The input: Begin

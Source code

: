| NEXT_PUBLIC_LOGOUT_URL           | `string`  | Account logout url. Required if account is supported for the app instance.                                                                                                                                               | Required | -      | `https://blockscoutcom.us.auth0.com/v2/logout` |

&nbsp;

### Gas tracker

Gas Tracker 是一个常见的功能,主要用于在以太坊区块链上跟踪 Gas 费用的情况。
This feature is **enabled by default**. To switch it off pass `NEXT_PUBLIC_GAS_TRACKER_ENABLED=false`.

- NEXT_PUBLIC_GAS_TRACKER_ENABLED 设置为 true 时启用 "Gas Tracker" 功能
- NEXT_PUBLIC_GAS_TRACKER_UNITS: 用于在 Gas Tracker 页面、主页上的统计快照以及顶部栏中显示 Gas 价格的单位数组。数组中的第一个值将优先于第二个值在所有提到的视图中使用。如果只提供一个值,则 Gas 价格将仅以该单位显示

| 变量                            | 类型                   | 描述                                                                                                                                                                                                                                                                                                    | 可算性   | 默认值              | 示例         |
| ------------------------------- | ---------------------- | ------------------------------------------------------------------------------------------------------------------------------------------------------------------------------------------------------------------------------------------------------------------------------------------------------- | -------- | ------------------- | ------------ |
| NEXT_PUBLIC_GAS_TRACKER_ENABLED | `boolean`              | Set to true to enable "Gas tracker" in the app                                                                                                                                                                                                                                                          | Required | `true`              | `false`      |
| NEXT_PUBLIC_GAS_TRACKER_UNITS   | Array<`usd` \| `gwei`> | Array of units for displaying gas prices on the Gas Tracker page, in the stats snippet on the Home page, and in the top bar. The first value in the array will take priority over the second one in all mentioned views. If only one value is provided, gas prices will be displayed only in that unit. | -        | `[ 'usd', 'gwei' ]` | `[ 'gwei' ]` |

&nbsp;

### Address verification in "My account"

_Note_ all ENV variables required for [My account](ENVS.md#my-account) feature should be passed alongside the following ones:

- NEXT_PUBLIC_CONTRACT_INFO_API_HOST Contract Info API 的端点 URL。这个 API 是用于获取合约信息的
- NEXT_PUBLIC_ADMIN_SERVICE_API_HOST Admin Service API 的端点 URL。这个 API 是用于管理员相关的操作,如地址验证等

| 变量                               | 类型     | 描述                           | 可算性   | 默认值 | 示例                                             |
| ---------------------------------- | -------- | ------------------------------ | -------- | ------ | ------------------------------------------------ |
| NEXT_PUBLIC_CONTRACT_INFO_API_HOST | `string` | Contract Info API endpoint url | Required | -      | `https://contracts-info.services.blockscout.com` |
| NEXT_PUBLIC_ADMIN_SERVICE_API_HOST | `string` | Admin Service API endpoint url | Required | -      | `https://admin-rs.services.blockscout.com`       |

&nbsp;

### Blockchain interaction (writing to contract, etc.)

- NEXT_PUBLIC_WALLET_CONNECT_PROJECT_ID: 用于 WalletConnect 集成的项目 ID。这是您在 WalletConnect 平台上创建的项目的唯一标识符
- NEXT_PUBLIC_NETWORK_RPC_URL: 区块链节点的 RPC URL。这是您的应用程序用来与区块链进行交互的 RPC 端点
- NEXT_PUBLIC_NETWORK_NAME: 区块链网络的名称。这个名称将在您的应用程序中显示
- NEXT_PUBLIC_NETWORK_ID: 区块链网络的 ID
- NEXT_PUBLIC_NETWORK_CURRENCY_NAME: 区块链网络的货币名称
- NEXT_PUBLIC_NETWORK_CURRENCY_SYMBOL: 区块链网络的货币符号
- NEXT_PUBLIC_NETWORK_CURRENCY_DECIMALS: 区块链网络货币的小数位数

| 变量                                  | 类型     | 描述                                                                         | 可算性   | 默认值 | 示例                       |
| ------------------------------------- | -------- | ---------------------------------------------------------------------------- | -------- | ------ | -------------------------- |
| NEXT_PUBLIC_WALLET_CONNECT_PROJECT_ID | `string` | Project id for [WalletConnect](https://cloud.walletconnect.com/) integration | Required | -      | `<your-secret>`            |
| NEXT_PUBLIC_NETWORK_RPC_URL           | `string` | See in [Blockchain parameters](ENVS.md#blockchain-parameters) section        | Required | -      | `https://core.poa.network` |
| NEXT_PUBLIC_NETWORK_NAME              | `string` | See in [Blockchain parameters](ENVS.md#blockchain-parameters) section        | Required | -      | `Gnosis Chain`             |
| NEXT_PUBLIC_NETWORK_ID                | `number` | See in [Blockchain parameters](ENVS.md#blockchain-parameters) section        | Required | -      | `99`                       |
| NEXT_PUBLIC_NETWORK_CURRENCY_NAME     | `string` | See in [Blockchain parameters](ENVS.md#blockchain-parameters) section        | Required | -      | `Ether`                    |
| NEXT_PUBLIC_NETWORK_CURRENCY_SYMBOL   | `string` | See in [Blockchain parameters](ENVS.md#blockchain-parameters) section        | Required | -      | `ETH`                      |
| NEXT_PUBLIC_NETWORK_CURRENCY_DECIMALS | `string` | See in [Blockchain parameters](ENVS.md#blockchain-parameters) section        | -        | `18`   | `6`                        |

The input: End

* **Problem details**
Each entry above has to be duplicated exactly as it stands.

* **Solution**
Source code

:| NEXT_PUBLIC_LOGOUT_URL           | `string`  | Account logout url. Required if account is supported for the app instance.                                                                                                                                               | Required | -      | `https://blockscoutcom.us.auth0.com/v2/logout` |

&nbsp;

### Gas tracker

Gas Tracker 是一个常见的功能,主要用于在以太坊区块链上跟踪 Gas 费用的情况。
This feature is **enabled by default**. To switch it off pass `NEXT_PUBLIC_GAS_TRACKER_ENABLED=false`.

- NEXT_PUBLIC_GAS_TRACKER_ENABLED 设置为 true 时启用 "Gas Tracker" 功能
- NEXT_PUBLIC_GAS_TRACKER_UNITS: 用于在 Gas Tracker 页面、主页上的统计快照以及顶部栏中显示 Gas 价格的单位数组。数组中的第一个值将优先于第二个值在所有提到的视图中使用。如果只提供一个值,则 Gas 价格将仅以该单位显示

| 变量                            | 类型                   | 描述                                                                                                                                                                                                                                                                                                    | 可算性   | 默认值              | 示例         |
| ------------------------------- | ---------------------- | ------------------------------------------------------------------------------------------------------------------------------------------------------------------------------------------------------------------------------------------------------------------------------------------------------- | -------- | ------------------- | ------------ |
| NEXT_PUBLIC_GAS_TRACKER_ENABLED | `boolean`              | Set to true to enable "Gas tracker" in the app                                                                                                                                                                                                                                                          | Required | `true`              | `false`      |
| NEXT_PUBLIC_GAS_TRACKER_UNITS   | Array<`usd` \| `gwei`> | Array of units for displaying gas prices on the Gas Tracker page, in the stats snippet on the Home page, and in the top bar. The first value in the array will take priority over the second one in all mentioned views. If only one value is provided, gas prices will be displayed only in that unit. | -        | `[ 'usd', 'gwei' ]` | `[ 'gwei' ]` |

&nbsp;

### Address verification in "My account"

_Note_ all ENV variables required for [My account](ENVS.md#my-account) feature should be passed alongside the following ones:

- NEXT_PUBLIC_CONTRACT_INFO_API_HOST Contract Info API 的端点 URL。这个 API 是用于获取合约信息的
- NEXT_PUBLIC_ADMIN_SERVICE_API_HOST Admin Service API 的端点 URL。这个 API 是用于管理员相关的操作,如地址验证等

| 变量                               | 类型     | 描述                           | 可算性   | 默认值 | 示例                                             |
| ---------------------------------- | -------- | ------------------------------ | -------- | ------ | ------------------------------------------------ |
| NEXT_PUBLIC_CONTRACT_INFO_API_HOST | `string` | Contract Info API endpoint url | Required | -      | `https://contracts-info.services.blockscout.com` |
| NEXT_PUBLIC_ADMIN_SERVICE_API_HOST | `string` | Admin Service API endpoint url | Required | -      | `https://admin-rs.services.blockscout.com`       |

&nbsp;

### Blockchain interaction (writing to contract, etc.)

- NEXT_PUBLIC_WALLET_CONNECT_PROJECT_ID: 用于 WalletConnect 集成的项目 ID。这是您在 WalletConnect 平台上创建的项目的唯一标识符
- NEXT_PUBLIC_NETWORK_RPC_URL: 区块链节点的 RPC URL。这是您的应用程序用来与区块链进行交互的 RPC 端点
- NEXT_PUBLIC_NETWORK_NAME: 区块链网络的名称。这个名称将在您的应用程序中显示
- NEXT_PUBLIC_NETWORK_ID: 区块链网络的 ID
- NEXT_PUBLIC_NETWORK_CURRENCY_NAME: 区块链网络的货币名称
- NEXT_PUBLIC_NETWORK_CURRENCY_SYMBOL: 区块链网络的货币符号
- NEXT_PUBLIC_NETWORK_CURRENCY_DECIMALS: 区块链网络货币的小数位数

| 变量                                  | 类型     | 描述                                                                         | 可算性   | 默认值 | 示例                       |
| ------------------------------------- | -------- | ---------------------------------------------------------------------------- | -------- | ------ | -------------------------- |
| NEXT_PUBLIC_WALLET_CONNECT_PROJECT_ID | `string` | Project id for [WalletConnect](https://cloud.walletconnect.com/) integration | Required | -      | `<your-secret>`            |
| NEXT_PUBLIC_NETWORK_RPC_URL           | `string` | See in [Blockchain parameters](ENVS.md#blockchain-parameters) section        | Required | -      | `https://core.poa.network` |
| NEXT_PUBLIC_NETWORK_NAME              | `string` | See in [Blockchain parameters](ENVS.md#blockchain-parameters) section        | Required | -      | `Gnosis Chain`             |
| NEXT_PUBLIC_NETWORK_ID                | `number` | See in [Blockchain parameters](ENVS.md#blockchain-parameters) section        | Required | -      | `99`                       |
| NEXT_PUBLIC_NETWORK_CURRENCY_NAME     | `string` | See in [Blockchain parameters](ENVS.md#blockchain-parameters) section        | Required | -      | `Ether`                    |
| NEXT_PUBLIC_NETWORK_CURRENCY_SYMBOL   | `string` | See in [Blockchain parameters](ENVS.md#blockchain-parameters) section        | Required | -      | `ETH`                      |
| NEXT_PUBLIC_NETWORK_CURRENCY_DECIMALS | `string` | See in [Blockchain parameters](ENVS.md#blockchain-parameters) section        | -        | `18`   | `6`                        |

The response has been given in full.